United States District Court, E.D. North Carolina, Eastern Division
Sep 29, 2021
4:19-CV-90-BO (E.D.N.C. Sep. 29, 2021)

Opinion

4:19-CV-90-BO

09-29-2021

DOMINIC FRANKS, Plaintiff, v. ERNIE COLEMAN, in his individual capacity and in his official capacity as Sheriff of Beaufort County and WILLIAM RAGLAND, in his individual capacity, Defendants.


ORDER

TERRENCE W. BOYLE, UNITED STATES DISTRICT JUDGE

This cause comes before the Court on a motion for summary judgment pursuant to Rule 56 of the Federal Rules of Civil Procedure filed by defendants Ernie Coleman and William Ragland. Plaintiff has responded, defendants have replied, and the matter is ripe for ruling. For the reasons that follow, defendants' motion is granted in part and denied in part.

BACKGROUND

A. Plaintiffs claims

In his second amended complaint, [DE 48], plaintiff alleges that this is an action for hostile work environment, racial harassment, and retaliation in violation of Title VII of the Civil Rights Act of 1964 as amended. 42 U.S.C. § 2000e, etseq. Plaintiff also alleges a 42 U.S.C. § 1983 claim for retaliation in violation of 42 U.S.C. § 1981 as well as North Carolina state law claims for intentional infliction of emotional distress, assault, and defamation per se.

Plaintiff lists the following individuals as parties to this action: Ernie Coleman, in his official and individual capacities; Kelly Cox, in his individual capacity; William Ragland, in his individual capacity; and John Does 1-10. [DE 48 at 5]. Plaintiffs first Title VII claim, Count One, discusses actions by Coleman, Ragland, and Cox, and further alleges that defendant Coleman, in his official capacity as Sheriff, is liable for the acts of Ragland, Coleman, and Cox. Specifically, plaintiff alleges that Sheriff Coleman in his official capacity, through the actions of Ragland, Coleman, and Cox, created a racially hostile and abusive work environment by permitting plaintiff to be subjected to pervasive and racially motivated harassment as well as retaliating against plaintiff for engaging in protected activity. Thus, although Cox and Ragland are referenced in Count One, the claim has not been alleged against them.

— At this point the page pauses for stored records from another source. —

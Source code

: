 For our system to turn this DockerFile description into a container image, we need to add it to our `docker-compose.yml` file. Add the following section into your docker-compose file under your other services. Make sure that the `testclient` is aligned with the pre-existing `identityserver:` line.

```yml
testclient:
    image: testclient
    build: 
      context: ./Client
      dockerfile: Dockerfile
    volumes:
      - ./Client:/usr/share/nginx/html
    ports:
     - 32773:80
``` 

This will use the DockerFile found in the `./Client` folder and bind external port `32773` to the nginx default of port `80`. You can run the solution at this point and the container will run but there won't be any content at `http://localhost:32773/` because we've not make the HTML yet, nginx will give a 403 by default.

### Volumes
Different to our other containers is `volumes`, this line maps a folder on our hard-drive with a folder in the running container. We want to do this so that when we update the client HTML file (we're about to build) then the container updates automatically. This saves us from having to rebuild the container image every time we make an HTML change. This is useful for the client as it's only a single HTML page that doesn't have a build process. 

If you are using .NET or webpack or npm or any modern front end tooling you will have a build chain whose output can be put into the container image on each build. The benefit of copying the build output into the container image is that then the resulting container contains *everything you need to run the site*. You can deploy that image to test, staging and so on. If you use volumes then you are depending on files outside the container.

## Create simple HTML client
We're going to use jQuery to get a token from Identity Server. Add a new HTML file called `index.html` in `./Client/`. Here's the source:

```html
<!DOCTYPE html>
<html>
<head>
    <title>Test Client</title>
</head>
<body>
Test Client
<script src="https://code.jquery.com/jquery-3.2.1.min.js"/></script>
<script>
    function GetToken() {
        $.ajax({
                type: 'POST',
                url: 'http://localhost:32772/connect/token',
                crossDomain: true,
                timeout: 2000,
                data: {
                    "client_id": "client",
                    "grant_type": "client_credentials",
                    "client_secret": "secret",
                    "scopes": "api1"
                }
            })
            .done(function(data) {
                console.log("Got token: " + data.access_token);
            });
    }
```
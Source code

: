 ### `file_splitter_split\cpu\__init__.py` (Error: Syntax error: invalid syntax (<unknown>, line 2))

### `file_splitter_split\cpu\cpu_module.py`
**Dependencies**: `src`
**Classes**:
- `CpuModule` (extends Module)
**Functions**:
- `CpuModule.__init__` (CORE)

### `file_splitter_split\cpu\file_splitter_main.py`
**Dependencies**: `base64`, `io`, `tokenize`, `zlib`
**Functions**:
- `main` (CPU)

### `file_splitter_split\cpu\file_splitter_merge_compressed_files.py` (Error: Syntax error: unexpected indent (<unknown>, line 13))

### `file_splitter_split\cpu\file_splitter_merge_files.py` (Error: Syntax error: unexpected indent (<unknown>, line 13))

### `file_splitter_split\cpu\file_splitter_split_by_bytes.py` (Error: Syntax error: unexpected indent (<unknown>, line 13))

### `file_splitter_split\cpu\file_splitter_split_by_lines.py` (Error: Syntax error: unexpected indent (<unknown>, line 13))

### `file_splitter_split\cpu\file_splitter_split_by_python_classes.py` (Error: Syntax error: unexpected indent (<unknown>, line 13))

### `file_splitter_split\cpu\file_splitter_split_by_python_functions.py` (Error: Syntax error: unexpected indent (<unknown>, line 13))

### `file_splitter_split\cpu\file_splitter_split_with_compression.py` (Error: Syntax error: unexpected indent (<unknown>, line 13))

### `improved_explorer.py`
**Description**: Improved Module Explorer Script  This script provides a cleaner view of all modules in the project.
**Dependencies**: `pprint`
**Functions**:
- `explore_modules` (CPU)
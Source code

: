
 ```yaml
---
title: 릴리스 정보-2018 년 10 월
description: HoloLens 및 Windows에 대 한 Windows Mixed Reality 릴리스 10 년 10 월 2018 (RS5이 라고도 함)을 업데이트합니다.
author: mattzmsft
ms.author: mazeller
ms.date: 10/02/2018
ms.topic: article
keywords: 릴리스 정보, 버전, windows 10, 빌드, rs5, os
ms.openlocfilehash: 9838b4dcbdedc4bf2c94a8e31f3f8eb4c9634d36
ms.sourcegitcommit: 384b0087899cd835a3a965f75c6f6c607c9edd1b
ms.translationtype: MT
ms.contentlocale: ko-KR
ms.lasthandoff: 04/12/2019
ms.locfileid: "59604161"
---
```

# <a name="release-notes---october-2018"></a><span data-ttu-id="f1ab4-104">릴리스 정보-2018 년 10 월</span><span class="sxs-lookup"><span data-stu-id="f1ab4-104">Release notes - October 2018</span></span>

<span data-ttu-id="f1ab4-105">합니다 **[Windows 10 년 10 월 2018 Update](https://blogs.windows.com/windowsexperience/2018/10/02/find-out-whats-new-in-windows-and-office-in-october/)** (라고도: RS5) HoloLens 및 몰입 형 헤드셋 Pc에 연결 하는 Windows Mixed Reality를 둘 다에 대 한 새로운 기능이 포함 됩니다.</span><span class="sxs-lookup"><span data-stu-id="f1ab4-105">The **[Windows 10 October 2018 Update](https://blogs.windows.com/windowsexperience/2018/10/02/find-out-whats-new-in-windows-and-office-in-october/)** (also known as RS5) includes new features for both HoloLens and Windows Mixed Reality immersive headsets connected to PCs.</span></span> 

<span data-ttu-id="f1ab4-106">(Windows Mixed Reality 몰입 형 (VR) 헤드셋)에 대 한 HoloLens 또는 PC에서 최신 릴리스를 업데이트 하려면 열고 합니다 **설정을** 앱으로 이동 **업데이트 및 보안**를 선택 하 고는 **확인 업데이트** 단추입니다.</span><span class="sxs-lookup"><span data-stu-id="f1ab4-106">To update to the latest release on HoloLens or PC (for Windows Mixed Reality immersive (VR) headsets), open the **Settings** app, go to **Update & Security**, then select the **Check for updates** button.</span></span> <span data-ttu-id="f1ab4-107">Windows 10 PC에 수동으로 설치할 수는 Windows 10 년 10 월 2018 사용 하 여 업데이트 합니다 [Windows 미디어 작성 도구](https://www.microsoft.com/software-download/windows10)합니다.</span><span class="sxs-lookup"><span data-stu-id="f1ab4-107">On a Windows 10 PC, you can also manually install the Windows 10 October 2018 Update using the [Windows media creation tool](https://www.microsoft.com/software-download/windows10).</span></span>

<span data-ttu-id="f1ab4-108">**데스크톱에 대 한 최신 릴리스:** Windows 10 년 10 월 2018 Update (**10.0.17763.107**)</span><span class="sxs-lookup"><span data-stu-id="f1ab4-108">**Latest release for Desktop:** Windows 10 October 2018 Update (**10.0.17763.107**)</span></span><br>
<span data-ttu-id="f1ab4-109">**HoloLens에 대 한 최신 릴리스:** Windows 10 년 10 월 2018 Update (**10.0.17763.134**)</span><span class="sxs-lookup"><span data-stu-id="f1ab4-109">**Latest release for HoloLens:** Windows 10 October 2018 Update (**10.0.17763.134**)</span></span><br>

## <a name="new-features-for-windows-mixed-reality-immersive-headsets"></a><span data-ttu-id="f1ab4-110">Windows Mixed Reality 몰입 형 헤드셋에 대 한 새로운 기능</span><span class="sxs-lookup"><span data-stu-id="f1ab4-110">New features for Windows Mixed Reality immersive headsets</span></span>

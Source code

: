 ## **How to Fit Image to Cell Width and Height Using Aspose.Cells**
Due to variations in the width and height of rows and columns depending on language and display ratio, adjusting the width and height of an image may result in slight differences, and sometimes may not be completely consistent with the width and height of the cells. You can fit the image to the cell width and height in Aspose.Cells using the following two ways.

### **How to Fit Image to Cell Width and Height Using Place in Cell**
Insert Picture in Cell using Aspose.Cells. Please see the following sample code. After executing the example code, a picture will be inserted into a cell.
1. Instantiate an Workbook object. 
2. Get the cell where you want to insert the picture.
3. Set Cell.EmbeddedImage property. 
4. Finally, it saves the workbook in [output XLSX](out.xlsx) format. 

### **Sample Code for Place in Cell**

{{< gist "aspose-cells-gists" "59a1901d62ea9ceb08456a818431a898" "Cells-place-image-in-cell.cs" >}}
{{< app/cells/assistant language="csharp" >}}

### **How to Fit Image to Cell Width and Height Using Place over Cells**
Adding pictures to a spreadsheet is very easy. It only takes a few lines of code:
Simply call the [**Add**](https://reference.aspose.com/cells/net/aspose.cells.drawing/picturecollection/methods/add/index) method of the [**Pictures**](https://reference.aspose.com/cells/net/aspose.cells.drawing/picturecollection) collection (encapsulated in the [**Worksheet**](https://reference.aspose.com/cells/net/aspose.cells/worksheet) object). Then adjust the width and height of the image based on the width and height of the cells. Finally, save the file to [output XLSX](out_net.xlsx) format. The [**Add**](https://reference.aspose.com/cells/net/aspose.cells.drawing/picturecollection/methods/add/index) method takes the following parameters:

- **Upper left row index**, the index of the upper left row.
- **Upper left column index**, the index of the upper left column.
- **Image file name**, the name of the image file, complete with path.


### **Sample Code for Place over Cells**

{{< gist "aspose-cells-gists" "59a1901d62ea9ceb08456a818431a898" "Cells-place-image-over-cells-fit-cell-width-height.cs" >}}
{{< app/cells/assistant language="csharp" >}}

Count Two, plaintiffs claim for retaliation in violation of Title VII, alleges retaliation in response to plaintiff filing a charge of discrimination against the Beaufort County Sheriffs Office. Count Two similarly discusses the conduct of additional persons, including Cox and Charlie Rose, but is alleged only against defendant Coleman in his official capacity. Plaintiffs Section 1981 retaliation claim, Count Five, is also alleged defendant Coleman only. Plaintiffs state law claims for intentional infliction of emotional distress and assault (Counts Three and Four) are alleged against defendant Ragland in his individual capacity. Finally, plaintiffs claim for defamation per se is alleged against defendant Coleman.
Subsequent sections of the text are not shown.